There is an explicit income target, in this case 5.5p per ordinary share, starting from 1 September 2021, “with the potential to grow through upward-only inflation-protected long-term lease agreements”. I think this fund will prove very popular and trade at a large premium to NAV too.
Investors should also keep an eye out for the November listing of the Round Hill Music Royalty Fund. We already have a highly successful music-royalties fund, London-listed Hipgnosis. Round Hill will provide some stiff competition as it has been operating in this market since 2010 and is in effect the seventh-largest music publishing business in the US. It has a phenomenal pipeline of 40 portfolios and is looking to raise over $350m.
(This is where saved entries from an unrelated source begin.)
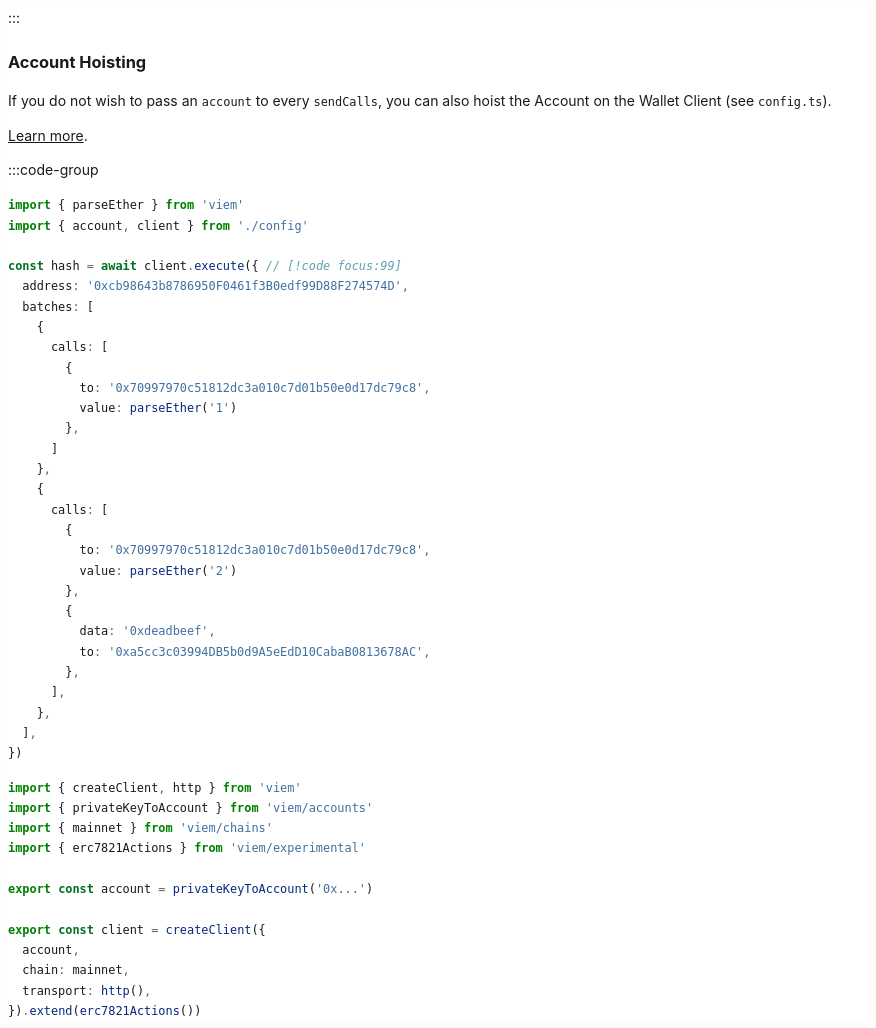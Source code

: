 :::

### Account Hoisting

If you do not wish to pass an `account` to every `sendCalls`, you can also hoist the Account on the Wallet Client (see `config.ts`).

[Learn more](/docs/clients/wallet#account).

:::code-group

```ts twoslash [example.ts]
import { parseEther } from 'viem'
import { account, client } from './config'
 
const hash = await client.execute({ // [!code focus:99]
  address: '0xcb98643b8786950F0461f3B0edf99D88F274574D',
  batches: [
    {
      calls: [
        {
          to: '0x70997970c51812dc3a010c7d01b50e0d17dc79c8',
          value: parseEther('1')
        },
      ]
    },
    {
      calls: [
        {
          to: '0x70997970c51812dc3a010c7d01b50e0d17dc79c8',
          value: parseEther('2')
        },
        {
          data: '0xdeadbeef',
          to: '0xa5cc3c03994DB5b0d9A5eEdD10CabaB0813678AC',
        },
      ],
    },
  ],
})
```

```ts twoslash [config.ts] filename="config.ts"
import { createClient, http } from 'viem'
import { privateKeyToAccount } from 'viem/accounts'
import { mainnet } from 'viem/chains'
import { erc7821Actions } from 'viem/experimental'

export const account = privateKeyToAccount('0x...')

export const client = createClient({
  account,
  chain: mainnet,
  transport: http(),
}).extend(erc7821Actions())
```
Some interesting new ETFs have emerged recently too. Perhaps the most important comes from BlackRock iShares, which has just launched three multi-asset environmental, social and governance (ESG) ETF portfolios. They boast low total expense ratios (TERs) of 0.25%. One is the BlackRock ESG Multi-Asset Conservative Portfolio UCITS ETF (LSE: MACG). Then there is the BlackRock ESG Multi-Asset Moderate Portfolio UCITS ETF (LSE: MAMG) and the BlackRock ESG Multi-Asset Growth Portfolio UCITS ETF (LSE: MAGG).
The first ETF offers a more conservative approach, with the portfolio comprising 80% bonds and 20% stocks while MAGG is the most adventurous, with 25% bonds and 75% stocks.
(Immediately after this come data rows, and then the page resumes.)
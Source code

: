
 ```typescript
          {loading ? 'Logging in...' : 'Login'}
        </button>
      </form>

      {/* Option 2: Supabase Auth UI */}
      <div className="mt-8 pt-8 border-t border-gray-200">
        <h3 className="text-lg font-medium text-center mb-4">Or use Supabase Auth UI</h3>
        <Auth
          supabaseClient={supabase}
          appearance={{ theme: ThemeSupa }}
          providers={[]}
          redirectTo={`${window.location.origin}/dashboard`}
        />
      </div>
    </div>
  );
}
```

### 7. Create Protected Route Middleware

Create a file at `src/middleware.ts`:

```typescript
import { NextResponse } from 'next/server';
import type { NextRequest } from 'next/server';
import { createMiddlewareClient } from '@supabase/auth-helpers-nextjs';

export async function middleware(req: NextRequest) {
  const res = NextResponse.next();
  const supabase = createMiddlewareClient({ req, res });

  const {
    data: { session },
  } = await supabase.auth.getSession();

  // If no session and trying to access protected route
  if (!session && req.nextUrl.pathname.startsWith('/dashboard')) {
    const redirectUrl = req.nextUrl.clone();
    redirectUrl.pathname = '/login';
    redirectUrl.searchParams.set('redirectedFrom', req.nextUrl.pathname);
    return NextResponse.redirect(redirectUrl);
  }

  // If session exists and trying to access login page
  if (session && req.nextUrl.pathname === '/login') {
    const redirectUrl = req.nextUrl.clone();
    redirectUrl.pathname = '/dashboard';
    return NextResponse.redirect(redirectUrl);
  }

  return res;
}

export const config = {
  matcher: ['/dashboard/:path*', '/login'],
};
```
Note that BlackRock is clearly committed to its ESG funds. Its boss Larry Fink has even taken to writing letters to investors and businesses demanding they take more action on issues such as climate change.
I also like the look of a new ETF currently only available in Paris and on Germany’s Xetra exchange. It should be accessible via most UK brokers. The BNP Paribas Easy ECPI Global ESG Blue Economy UCITS ETF (Paris: BLUE) consists of 50 large-caps participating in what’s called the “blue economy”, which comprises coastal livelihoods, energy and resources, fisheries and seafood, pollution reduction and maritime transport.
The final ETF worth bringing to your attention is the Bitcoin Capital Active ETP (Zurich: BTCA). It is an actively-managed fund run by a specialist firm called Ficas, led by founder Ali Mizani Oskui, who has been trading bitcoin and other cryptocurrencies since 2013. The fund can move in and out of 15 different digital currencies and can even invest in boring old fiat money if need be.
I think this is a very appealing idea if you don’t feel very clued up on digital money. If we do go ever further down the path towards vast monetary expansion, alternatives to gold might become popular but the trick will be working out which digital currency makes most sense. This ETF isn’t listed yet in the UK but you should be able to access the Swiss exchange via most brokers.